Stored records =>
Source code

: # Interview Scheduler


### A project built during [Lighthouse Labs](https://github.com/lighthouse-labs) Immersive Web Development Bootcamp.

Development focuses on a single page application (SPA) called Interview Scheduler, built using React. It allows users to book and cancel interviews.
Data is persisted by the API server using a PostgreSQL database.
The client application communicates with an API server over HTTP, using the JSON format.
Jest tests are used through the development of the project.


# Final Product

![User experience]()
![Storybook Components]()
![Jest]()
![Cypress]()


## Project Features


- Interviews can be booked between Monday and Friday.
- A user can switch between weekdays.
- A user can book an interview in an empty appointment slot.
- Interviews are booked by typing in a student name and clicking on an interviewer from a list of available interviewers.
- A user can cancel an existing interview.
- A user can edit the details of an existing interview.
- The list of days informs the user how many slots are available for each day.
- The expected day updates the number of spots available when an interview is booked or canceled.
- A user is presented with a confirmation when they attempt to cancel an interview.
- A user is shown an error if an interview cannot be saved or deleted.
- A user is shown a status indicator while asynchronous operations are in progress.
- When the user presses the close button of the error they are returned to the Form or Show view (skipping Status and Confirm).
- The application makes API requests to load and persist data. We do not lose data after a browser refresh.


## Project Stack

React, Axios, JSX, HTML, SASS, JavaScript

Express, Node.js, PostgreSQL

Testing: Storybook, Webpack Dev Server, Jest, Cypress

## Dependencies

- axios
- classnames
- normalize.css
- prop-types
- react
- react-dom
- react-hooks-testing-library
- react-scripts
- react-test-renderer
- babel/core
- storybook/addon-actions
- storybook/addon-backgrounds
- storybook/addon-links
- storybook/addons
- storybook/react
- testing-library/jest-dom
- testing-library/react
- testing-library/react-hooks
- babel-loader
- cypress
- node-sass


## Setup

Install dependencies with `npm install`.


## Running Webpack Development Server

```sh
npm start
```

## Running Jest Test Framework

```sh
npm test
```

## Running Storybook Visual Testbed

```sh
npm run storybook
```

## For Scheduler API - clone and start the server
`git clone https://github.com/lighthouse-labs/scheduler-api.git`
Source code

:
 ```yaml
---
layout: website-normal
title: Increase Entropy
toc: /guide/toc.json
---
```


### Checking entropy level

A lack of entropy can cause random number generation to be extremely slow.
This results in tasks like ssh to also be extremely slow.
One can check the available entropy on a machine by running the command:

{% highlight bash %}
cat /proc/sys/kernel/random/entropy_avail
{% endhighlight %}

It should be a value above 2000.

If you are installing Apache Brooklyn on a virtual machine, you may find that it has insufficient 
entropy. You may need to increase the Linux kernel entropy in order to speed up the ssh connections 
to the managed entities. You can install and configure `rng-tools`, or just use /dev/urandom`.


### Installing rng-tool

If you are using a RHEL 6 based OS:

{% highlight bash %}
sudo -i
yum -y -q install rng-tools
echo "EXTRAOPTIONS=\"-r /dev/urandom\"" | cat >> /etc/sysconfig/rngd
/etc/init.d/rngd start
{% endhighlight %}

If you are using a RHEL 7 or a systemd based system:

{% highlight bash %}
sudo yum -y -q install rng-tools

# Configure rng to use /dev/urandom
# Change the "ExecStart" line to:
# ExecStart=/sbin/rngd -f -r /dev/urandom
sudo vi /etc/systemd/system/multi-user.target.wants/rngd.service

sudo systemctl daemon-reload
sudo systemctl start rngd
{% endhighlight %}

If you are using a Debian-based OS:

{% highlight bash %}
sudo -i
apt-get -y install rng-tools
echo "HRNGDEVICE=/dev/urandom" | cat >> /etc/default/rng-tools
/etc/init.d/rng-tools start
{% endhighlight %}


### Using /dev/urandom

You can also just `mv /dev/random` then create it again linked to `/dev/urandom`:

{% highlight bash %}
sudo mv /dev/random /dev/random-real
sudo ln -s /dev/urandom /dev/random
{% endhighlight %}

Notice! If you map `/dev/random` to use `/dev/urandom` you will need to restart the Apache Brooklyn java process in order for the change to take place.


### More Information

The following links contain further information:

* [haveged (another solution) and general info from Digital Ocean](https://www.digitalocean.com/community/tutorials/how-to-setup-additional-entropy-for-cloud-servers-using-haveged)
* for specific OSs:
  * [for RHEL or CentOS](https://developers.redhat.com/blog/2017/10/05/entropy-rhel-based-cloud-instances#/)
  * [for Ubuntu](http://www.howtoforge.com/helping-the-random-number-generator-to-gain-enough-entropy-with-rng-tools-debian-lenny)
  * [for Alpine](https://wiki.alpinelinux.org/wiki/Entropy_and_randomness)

Brief =>
Every line containing the string "booked" is required; copy each such line from the data.

Solution to this problem =>
- Interviews can be booked between Monday and Friday.
- Interviews are booked by typing in a student name and clicking on an interviewer from a list of available interviewers.
- The expected day updates the number of spots available when an interview is booked or canceled.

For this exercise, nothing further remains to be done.